Antes de arranhar os céus a bordo de caças na sequência de “Top Gun” (2019), Tom Cruise encarna Barry Seal, um piloto que abandona a rotina quase turística (mas modorrenta) da aviação comercial em busca de voos mais altos (e arriscados).
Uma porção de fitas em VHS, gravadas em quartinhos de motel, aos poucos narra uma história passada entre 1978 e 1986. Certo dia, Seal é abordado por Schafer (Domhnall Gleeson), agente da CIA. Que tal servir à pátria sobrevoando países da América Central influenciados por ideias comunistas e fazendo fotos aéreas de tropas consideradas inimigas da democracia?
Obviamente, não é sem ironia que o diretor Doug Liman (do recente “Na Mira do Atirador”) observa a política externa americana nos anos 1980. Após matar e reviver Tom Cruise sucessivas vezes na ficção científica “No Limite do Amanhã” (2014), ele adota câmeras subjetivas e linguagem amadorística para se infiltrar em situações das mais absurdas.
American way of life na década perdida
Oportunista incurável, Seal aproveita as viagens secretas para se associar ao cartel de Medellín, a organização criminosa chefiada por Pablo Escobar e outros narcotraficantes colombianos.

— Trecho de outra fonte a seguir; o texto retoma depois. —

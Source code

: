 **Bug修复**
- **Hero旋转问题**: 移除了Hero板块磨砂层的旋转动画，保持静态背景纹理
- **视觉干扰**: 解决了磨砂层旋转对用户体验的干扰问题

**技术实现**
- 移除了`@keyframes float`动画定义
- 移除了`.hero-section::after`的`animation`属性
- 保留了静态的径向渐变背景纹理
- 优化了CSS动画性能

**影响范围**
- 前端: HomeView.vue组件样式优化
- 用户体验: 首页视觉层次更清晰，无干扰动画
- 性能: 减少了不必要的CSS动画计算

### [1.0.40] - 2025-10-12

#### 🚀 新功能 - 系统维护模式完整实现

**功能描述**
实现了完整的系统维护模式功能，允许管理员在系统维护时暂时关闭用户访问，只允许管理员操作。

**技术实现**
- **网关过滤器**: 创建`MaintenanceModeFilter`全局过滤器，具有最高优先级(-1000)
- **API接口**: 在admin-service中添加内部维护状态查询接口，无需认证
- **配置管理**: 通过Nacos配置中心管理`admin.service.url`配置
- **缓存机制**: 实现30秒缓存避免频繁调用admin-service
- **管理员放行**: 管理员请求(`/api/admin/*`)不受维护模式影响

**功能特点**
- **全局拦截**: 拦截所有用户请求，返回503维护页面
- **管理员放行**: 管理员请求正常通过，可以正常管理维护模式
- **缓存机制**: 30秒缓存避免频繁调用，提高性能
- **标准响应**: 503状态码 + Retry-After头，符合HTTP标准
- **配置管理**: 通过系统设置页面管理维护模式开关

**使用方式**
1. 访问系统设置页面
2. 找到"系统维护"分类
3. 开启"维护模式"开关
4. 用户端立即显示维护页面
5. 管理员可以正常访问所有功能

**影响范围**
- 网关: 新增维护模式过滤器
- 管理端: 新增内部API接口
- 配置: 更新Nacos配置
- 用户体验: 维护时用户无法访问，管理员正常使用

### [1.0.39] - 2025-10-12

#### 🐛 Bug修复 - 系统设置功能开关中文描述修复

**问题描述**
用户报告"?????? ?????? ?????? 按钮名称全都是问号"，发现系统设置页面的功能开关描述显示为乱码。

Entre idas e vindas, o piloto também serve de “interlocutor” do governo americano na Nicarágua: levando armas para que os Contras lutem contra o comunismo dos sandinistas.

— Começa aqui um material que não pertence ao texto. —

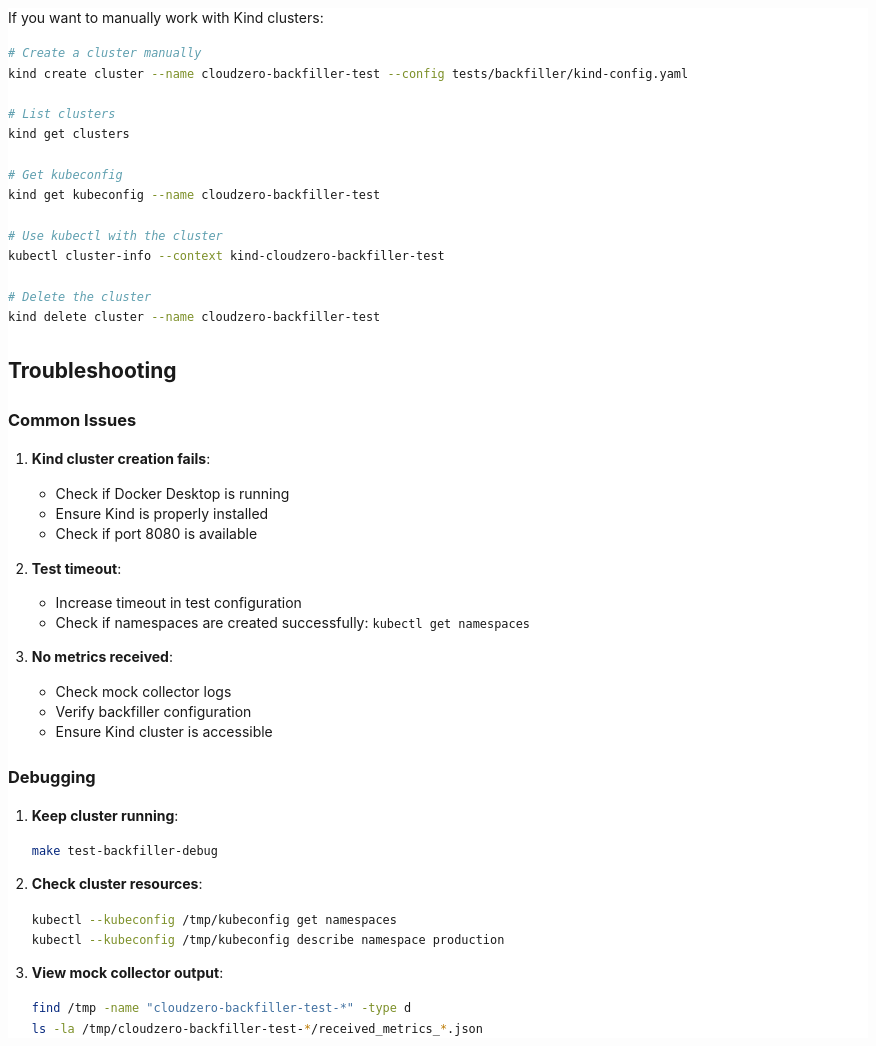If you want to manually work with Kind clusters:

```bash
# Create a cluster manually
kind create cluster --name cloudzero-backfiller-test --config tests/backfiller/kind-config.yaml

# List clusters
kind get clusters

# Get kubeconfig
kind get kubeconfig --name cloudzero-backfiller-test

# Use kubectl with the cluster
kubectl cluster-info --context kind-cloudzero-backfiller-test

# Delete the cluster
kind delete cluster --name cloudzero-backfiller-test
```

## Troubleshooting

### Common Issues

1. **Kind cluster creation fails**:
   - Check if Docker Desktop is running
   - Ensure Kind is properly installed
   - Check if port 8080 is available

2. **Test timeout**:
   - Increase timeout in test configuration
   - Check if namespaces are created successfully: `kubectl get namespaces`

3. **No metrics received**:
   - Check mock collector logs
   - Verify backfiller configuration
   - Ensure Kind cluster is accessible

### Debugging

1. **Keep cluster running**:
   ```bash
   make test-backfiller-debug
   ```

2. **Check cluster resources**:
   ```bash
   kubectl --kubeconfig /tmp/kubeconfig get namespaces
   kubectl --kubeconfig /tmp/kubeconfig describe namespace production
   ```

3. **View mock collector output**:
   ```bash
   find /tmp -name "cloudzero-backfiller-test-*" -type d
   ls -la /tmp/cloudzero-backfiller-test-*/received_metrics_*.json
   ```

E assim, servindo a tantos deuses (ou melhor, diabos), Seal constrói uma vida de riqueza que literalmente não cabe em malas de dinheiro. Sem supervisão, monta um esquadrão para incrementar os contrabandos (de armas e drogas) e cria um paraíso luxuoso para a família em Mena, cidadezinha no interior do Arkansas.
Mais divertido descrito do que visto, “Feito na América” aciona a obsessão nostálgica pelos anos 1980 de formas espertas, quase sempre apelando para o cartum: montagens febris com discursos do então presidente Reagan e seus grandes momentos no cinema e um especial interesse na granulação das imagens de VHS, ora via arquivo, ora reconstituídas por meio de filtros.
A ideia de Liman parece ser uma espécie de flagrante de época em forma de cinebiografia. Mas sempre que o filme amplia seu escopo para além de Seal, a narrativa dilui suas intenções anárquicas e se aproxima de uma mera “história oficial descortinada”.